ASSIGNED TASK:
Print the records below exactly, and do not carry over any picture.

Data items:
-- Opening Marker --

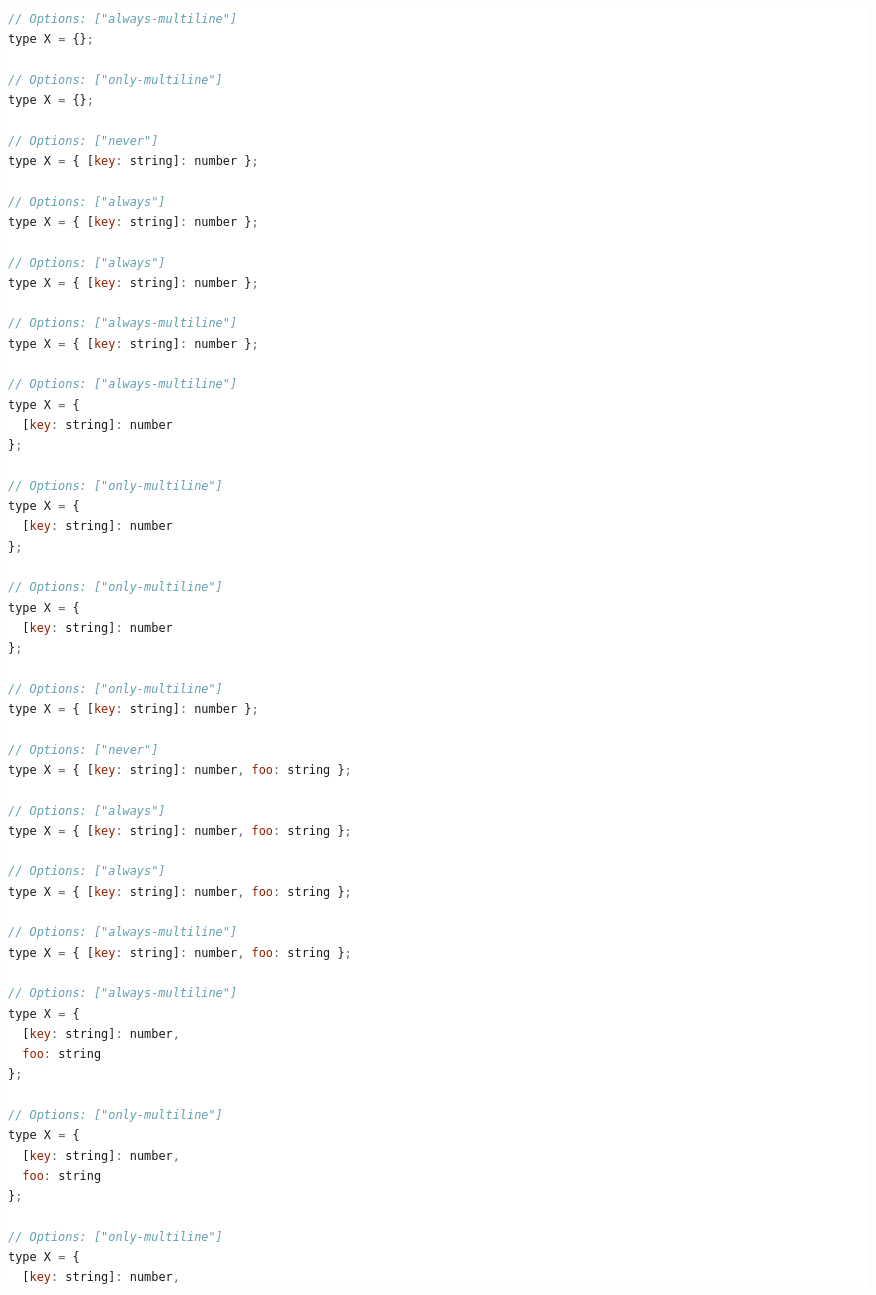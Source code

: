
 ```js
// Options: ["always-multiline"]
type X = {};

// Options: ["only-multiline"]
type X = {};

// Options: ["never"]
type X = { [key: string]: number };

// Options: ["always"]
type X = { [key: string]: number };

// Options: ["always"]
type X = { [key: string]: number };

// Options: ["always-multiline"]
type X = { [key: string]: number };

// Options: ["always-multiline"]
type X = {
  [key: string]: number
};

// Options: ["only-multiline"]
type X = {
  [key: string]: number
};

// Options: ["only-multiline"]
type X = {
  [key: string]: number
};

// Options: ["only-multiline"]
type X = { [key: string]: number };

// Options: ["never"]
type X = { [key: string]: number, foo: string };

// Options: ["always"]
type X = { [key: string]: number, foo: string };

// Options: ["always"]
type X = { [key: string]: number, foo: string };

// Options: ["always-multiline"]
type X = { [key: string]: number, foo: string };

// Options: ["always-multiline"]
type X = {
  [key: string]: number,
  foo: string
};

// Options: ["only-multiline"]
type X = {
  [key: string]: number,
  foo: string
};

// Options: ["only-multiline"]
type X = {
  [key: string]: number,
```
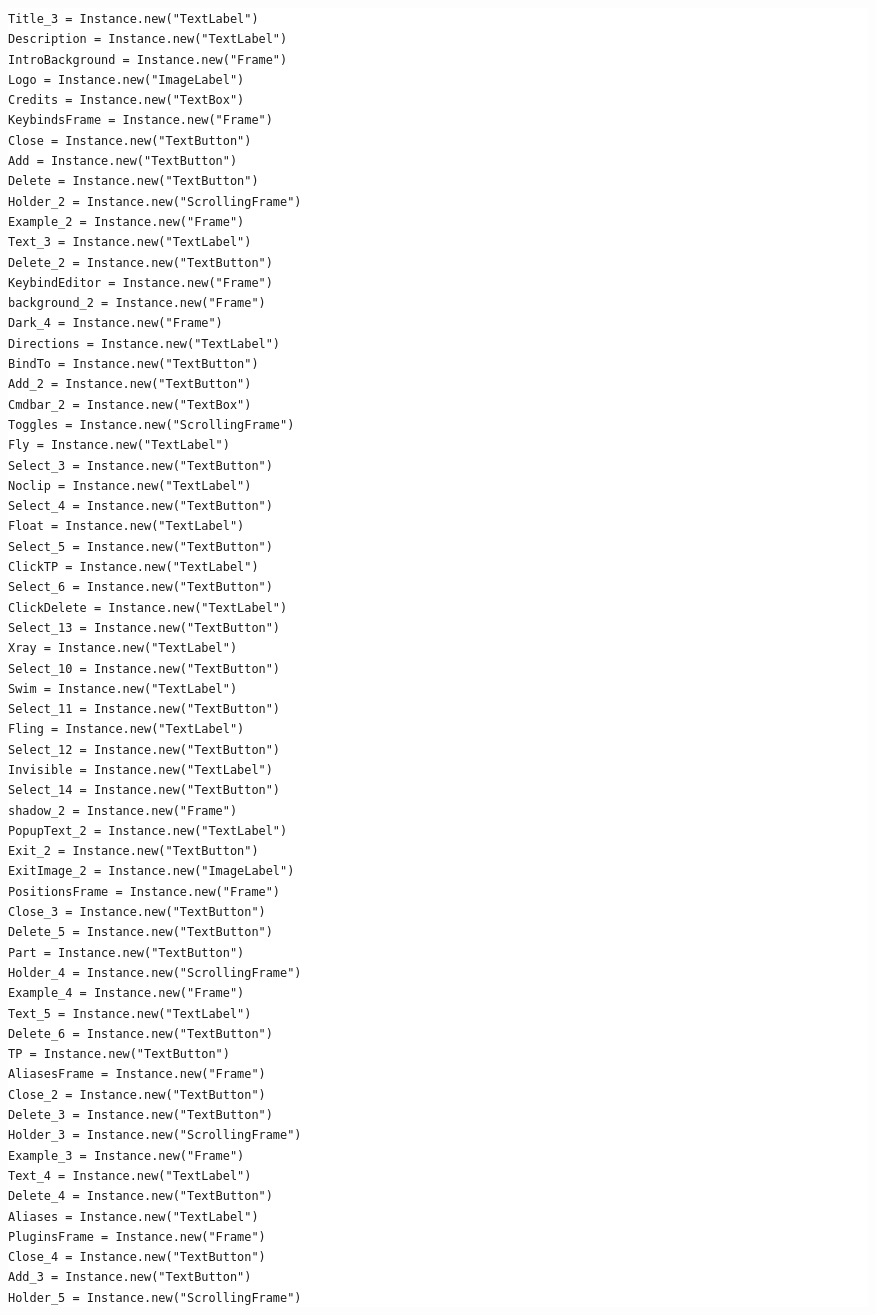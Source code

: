 	Title_3 = Instance.new("TextLabel")
	Description = Instance.new("TextLabel")
	IntroBackground = Instance.new("Frame")
	Logo = Instance.new("ImageLabel")
	Credits = Instance.new("TextBox")
	KeybindsFrame = Instance.new("Frame")
	Close = Instance.new("TextButton")
	Add = Instance.new("TextButton")
	Delete = Instance.new("TextButton")
	Holder_2 = Instance.new("ScrollingFrame")
	Example_2 = Instance.new("Frame")
	Text_3 = Instance.new("TextLabel")
	Delete_2 = Instance.new("TextButton")
	KeybindEditor = Instance.new("Frame")
	background_2 = Instance.new("Frame")
	Dark_4 = Instance.new("Frame")
	Directions = Instance.new("TextLabel")
	BindTo = Instance.new("TextButton")
	Add_2 = Instance.new("TextButton")
	Cmdbar_2 = Instance.new("TextBox")
	Toggles = Instance.new("ScrollingFrame")
	Fly = Instance.new("TextLabel")
	Select_3 = Instance.new("TextButton")
	Noclip = Instance.new("TextLabel")
	Select_4 = Instance.new("TextButton")
	Float = Instance.new("TextLabel")
	Select_5 = Instance.new("TextButton")
	ClickTP = Instance.new("TextLabel")
	Select_6 = Instance.new("TextButton")
	ClickDelete = Instance.new("TextLabel")
	Select_13 = Instance.new("TextButton") 
	Xray = Instance.new("TextLabel")
	Select_10 = Instance.new("TextButton")
	Swim = Instance.new("TextLabel")
	Select_11 = Instance.new("TextButton")
	Fling = Instance.new("TextLabel")
	Select_12 = Instance.new("TextButton")
	Invisible = Instance.new("TextLabel")
	Select_14 = Instance.new("TextButton")
	shadow_2 = Instance.new("Frame")
	PopupText_2 = Instance.new("TextLabel")
	Exit_2 = Instance.new("TextButton")
	ExitImage_2 = Instance.new("ImageLabel")
	PositionsFrame = Instance.new("Frame")
	Close_3 = Instance.new("TextButton")
	Delete_5 = Instance.new("TextButton")
	Part = Instance.new("TextButton")
	Holder_4 = Instance.new("ScrollingFrame")
	Example_4 = Instance.new("Frame")
	Text_5 = Instance.new("TextLabel")
	Delete_6 = Instance.new("TextButton")
	TP = Instance.new("TextButton")
	AliasesFrame = Instance.new("Frame")
	Close_2 = Instance.new("TextButton")
	Delete_3 = Instance.new("TextButton")
	Holder_3 = Instance.new("ScrollingFrame")
	Example_3 = Instance.new("Frame")
	Text_4 = Instance.new("TextLabel")
	Delete_4 = Instance.new("TextButton")
	Aliases = Instance.new("TextLabel")
	PluginsFrame = Instance.new("Frame")
	Close_4 = Instance.new("TextButton")
	Add_3 = Instance.new("TextButton")
	Holder_5 = Instance.new("ScrollingFrame")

-- Closing Marker --

SOLUTION FOR THIS TASK:
Source code

:
 ```js
// Options: ["always-multiline"]
type X = {};

// Options: ["only-multiline"]
type X = {};

// Options: ["never"]
type X = { [key: string]: number };

// Options: ["always"]
type X = { [key: string]: number };

// Options: ["always"]
type X = { [key: string]: number };

// Options: ["always-multiline"]
type X = { [key: string]: number };

// Options: ["always-multiline"]
type X = {
  [key: string]: number
};

// Options: ["only-multiline"]
type X = {
  [key: string]: number
};

// Options: ["only-multiline"]
type X = {
  [key: string]: number
};

// Options: ["only-multiline"]
type X = { [key: string]: number };

// Options: ["never"]
type X = { [key: string]: number, foo: string };

// Options: ["always"]
type X = { [key: string]: number, foo: string };

// Options: ["always"]
type X = { [key: string]: number, foo: string };

// Options: ["always-multiline"]
type X = { [key: string]: number, foo: string };

// Options: ["always-multiline"]
type X = {
  [key: string]: number,
  foo: string
};

// Options: ["only-multiline"]
type X = {
  [key: string]: number,
  foo: string
};

// Options: ["only-multiline"]
type X = {
  [key: string]: number,
```
Source code

: 	Title_3 = Instance.new("TextLabel")
	Description = Instance.new("TextLabel")
	IntroBackground = Instance.new("Frame")
	Logo = Instance.new("ImageLabel")
	Credits = Instance.new("TextBox")
	KeybindsFrame = Instance.new("Frame")
	Close = Instance.new("TextButton")
	Add = Instance.new("TextButton")
	Delete = Instance.new("TextButton")
	Holder_2 = Instance.new("ScrollingFrame")
	Example_2 = Instance.new("Frame")
	Text_3 = Instance.new("TextLabel")
	Delete_2 = Instance.new("TextButton")
	KeybindEditor = Instance.new("Frame")
	background_2 = Instance.new("Frame")
	Dark_4 = Instance.new("Frame")
	Directions = Instance.new("TextLabel")
	BindTo = Instance.new("TextButton")
	Add_2 = Instance.new("TextButton")
	Cmdbar_2 = Instance.new("TextBox")
	Toggles = Instance.new("ScrollingFrame")
	Fly = Instance.new("TextLabel")
	Select_3 = Instance.new("TextButton")
	Noclip = Instance.new("TextLabel")
	Select_4 = Instance.new("TextButton")
	Float = Instance.new("TextLabel")
	Select_5 = Instance.new("TextButton")
	ClickTP = Instance.new("TextLabel")
	Select_6 = Instance.new("TextButton")
	ClickDelete = Instance.new("TextLabel")
	Select_13 = Instance.new("TextButton") 
	Xray = Instance.new("TextLabel")
	Select_10 = Instance.new("TextButton")
	Swim = Instance.new("TextLabel")
	Select_11 = Instance.new("TextButton")
	Fling = Instance.new("TextLabel")
	Select_12 = Instance.new("TextButton")
	Invisible = Instance.new("TextLabel")
	Select_14 = Instance.new("TextButton")
	shadow_2 = Instance.new("Frame")
	PopupText_2 = Instance.new("TextLabel")
	Exit_2 = Instance.new("TextButton")
	ExitImage_2 = Instance.new("ImageLabel")
	PositionsFrame = Instance.new("Frame")
	Close_3 = Instance.new("TextButton")
	Delete_5 = Instance.new("TextButton")
	Part = Instance.new("TextButton")
	Holder_4 = Instance.new("ScrollingFrame")
	Example_4 = Instance.new("Frame")
	Text_5 = Instance.new("TextLabel")
	Delete_6 = Instance.new("TextButton")
	TP = Instance.new("TextButton")
	AliasesFrame = Instance.new("Frame")
	Close_2 = Instance.new("TextButton")
	Delete_3 = Instance.new("TextButton")
	Holder_3 = Instance.new("ScrollingFrame")
	Example_3 = Instance.new("Frame")
	Text_4 = Instance.new("TextLabel")
	Delete_4 = Instance.new("TextButton")
	Aliases = Instance.new("TextLabel")
	PluginsFrame = Instance.new("Frame")
	Close_4 = Instance.new("TextButton")
	Add_3 = Instance.new("TextButton")
	Holder_5 = Instance.new("ScrollingFrame")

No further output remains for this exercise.